(Dataset entries)

◆ ◆ ◆

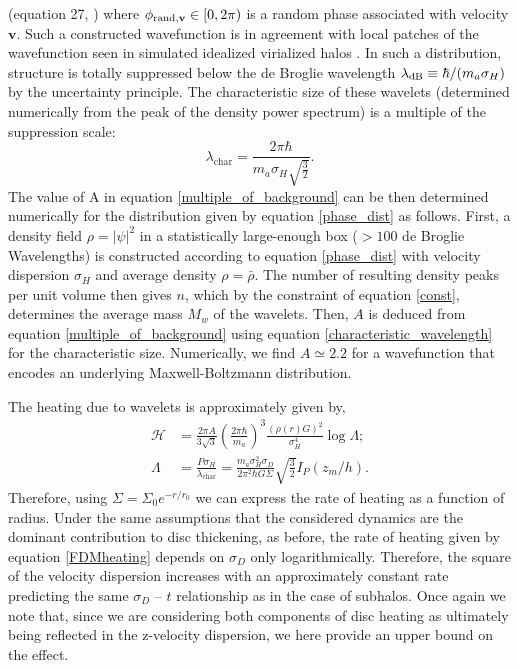\documentclass[usenatbib]{mnras}
\begin{document}
(equation 27, \cite{Schrodinger-Poisson}) where $\phi_{{\rm rand},\mathbf{v}}\in[0,2\pi)$ is a random phase associated with velocity $\mathbf{v}$.
Such a constructed wavefunction is in agreement with local patches of the wavefunction seen in simulated idealized virialized halos \citep{BECDM}.
In such a distribution, structure is totally suppressed below the de Broglie wavelength $\lambda_{\rm dB} \equiv \hbar/(m_a \sigma_H)$ by the uncertainty principle.
The characteristic size of these wavelets (determined numerically from the peak of the density power spectrum) is a multiple of the suppression scale:
\begin{equation} \label{characteristic_wavelength}
\lambda_{\text{char}} = \frac{ 2 \pi \hbar}{m_a \sigma_H \sqrt{\frac{3}{2}}}.
\end{equation}
The value of A in equation \eqref{multiple_of_background} can be then determined numerically for the distribution given by equation \eqref{phase_dist} as follows. First, a density field $\rho = |\psi|^2$ in a statistically large-enough box ($> 100$ de Broglie Wavelengths) is constructed according to equation \eqref{phase_dist} with velocity dispersion $\sigma_H$ and average density $\rho = \bar{\rho}$. The number of resulting density peaks per unit volume then gives $n$, which by the constraint of equation \eqref{const}, determines the average mass $M_w$ of the wavelets. Then, $A$ is deduced from equation \eqref{multiple_of_background} using equation \eqref{characteristic_wavelength} for the characteristic size. Numerically, we find $A\simeq 2.2$ for a wavefunction that encodes an underlying Maxwell-Boltzmann distribution.
\par
The heating due to wavelets is approximately given by,
\begin{subequations} \label{FDMheating}
\begin{align}
\mathcal{H} & = \frac{2 \pi A}{3 \sqrt{3}} \left( \frac{2 \pi \hbar }{m_a} \right)^3 \frac{(\rho(r) G)^2}{\sigma_H^4} \log{\Lambda} ;
\\
\Lambda & = \frac{P \sigma_H}{\lambda_{\text{char}}} = \frac{m_a \sigma_H^2 \sigma_D}{2 \pi^2 \hbar G \Sigma} \sqrt{\tfrac{3}{2}} I_P(z_m / h) .
\end{align}
\end{subequations}
Therefore, using $\Sigma = \Sigma_0 e^{-r/r_0}$ we can express the rate of heating as a function of radius. Under the same assumptions that the considered dynamics are the dominant contribution to disc thickening, as before, the rate of heating given by equation {\color{red} \eqref{FDMheating}} depends on $\sigma_D$ only logarithmically. { \color{magenta} Therefore, the square of the velocity dispersion increases with an approximately constant rate predicting the same $\sigma_D$ -- $t$ relationship as in the case of subhalos.} Once again we note that, since we are considering both components of disc heating as ultimately being reflected in the z-velocity dispersion, we here provide an upper bound on the effect. 
\end{document}
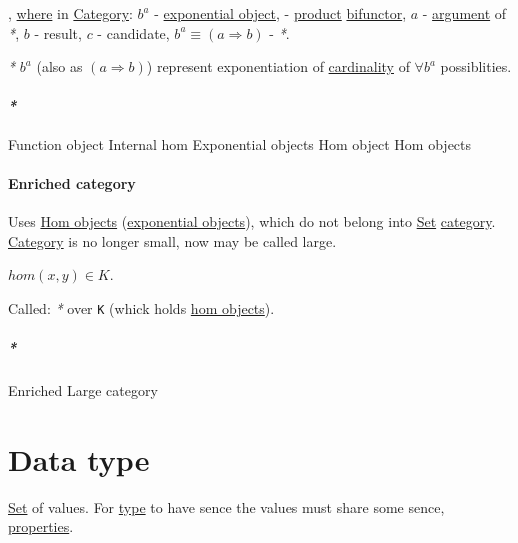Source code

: \documentclass[a4paper,14pt,oneside]{book}
\begin{document}

, \hyperref[orgbe7070f]{where} in \hyperref[org82baa03]{Category}: \(b^{a}\) - \hyperref[orgab05585]{exponential object}, \texttimes{} - \hyperref[org917411a]{product} \hyperref[orga80441c]{bifunctor}, \(a\) - \hyperref[org7be5baf]{argument} of \emph{*}, \(b\) - result, \(c\) - candidate, \(b^{a} \equiv ( a \Rightarrow b )\) - \emph{*}.

\emph{*} \(b^{a}\) (also as \((a \Rightarrow b)\)) represent exponentiation of \hyperref[org650116d]{cardinality} of \(\forall b^{a}\) possiblities.

\subsubsection{\emph{*}}
\label{sec:orgf3f0c62}
\label{org10fe0e7}Function object
\label{org17ab044}Internal hom
\label{orgfe3ebba}Exponential objects
\label{org7128139}Hom object
\label{org7d2363d}Hom objects

\subsubsection{\label{orgbd9763a}Enriched category}
\label{sec:org7a4c6b8}
Uses \hyperref[org7d2363d]{Hom objects} (\hyperref[orgfe3ebba]{exponential objects}), which do not belong into \hyperref[org28abdc9]{Set} \hyperref[org82baa03]{category}.
\hyperref[org82baa03]{Category} is no longer small, now may be called large.

\(hom(x,y) \in K\).

Called: \emph{*} over \texttt{K} (whick holds \hyperref[org7d2363d]{hom objects}).

\paragraph{\emph{*}}
\label{sec:org375281d}
\label{org5155ee1}Enriched
\label{org919cb74}Large category

\chapter{\label{org89def2c}Data type}
\label{sec:org6daf422}
\hyperref[org28abdc9]{Set} of values.
For \hyperref[orgde40363]{type} to have sence the values must share some sence, \hyperref[orgaebb0b7]{properties}.
\end{document}
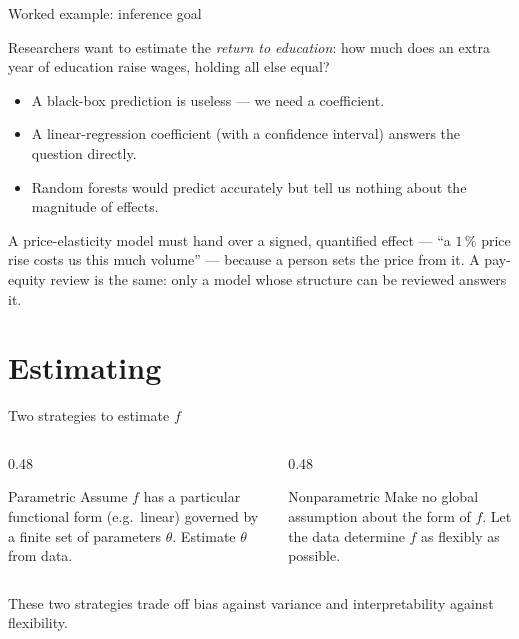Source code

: \documentclass[aspectratio=169,11pt]{beamer}
\begin{document}
\begin{frame}{Worked example: inference goal}
  \begin{numexample}
    Researchers want to estimate the \emph{return to education}: how
    much does an extra year of education raise wages, holding all
    else equal?
    \begin{itemize}
      \item A black-box prediction is useless --- we need a coefficient.
      \item A linear-regression coefficient (with a confidence
            interval) answers the question directly.
      \item Random forests would predict accurately but tell us
            nothing about the magnitude of effects.
    \end{itemize}
  \end{numexample}
  \begin{industry}
    A price-elasticity model must hand over a signed, quantified effect --- ``a $1\,\%$ price
    rise costs us this much volume'' --- because a person sets the price from it. A pay-equity
    review is the same: only a model whose structure can be reviewed answers it.
  \end{industry}
\end{frame}


\section{Estimating}

\begin{frame}{Two strategies to estimate $f$}
  \begin{columns}[T]
    \begin{column}{0.48\textwidth}
      \begin{block}{Parametric}
        Assume $f$ has a particular functional form (e.g.\ linear)
        governed by a finite set of parameters $\theta$. Estimate
        $\theta$ from data.
      \end{block}
    \end{column}
    \begin{column}{0.48\textwidth}
      \begin{block}{Nonparametric}
        Make no global assumption about the form of $f$. Let the
        data determine $f$ as flexibly as possible.
      \end{block}
    \end{column}
  \end{columns}
  \begin{takeaway}
    These two strategies trade off bias against variance and
    interpretability against flexibility.
  \end{takeaway}
\end{frame}
\end{document}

◆ ◆ ◆

Task objective:
In the records above, count the lines holding the word "density"; give only that number.

Task solution:
2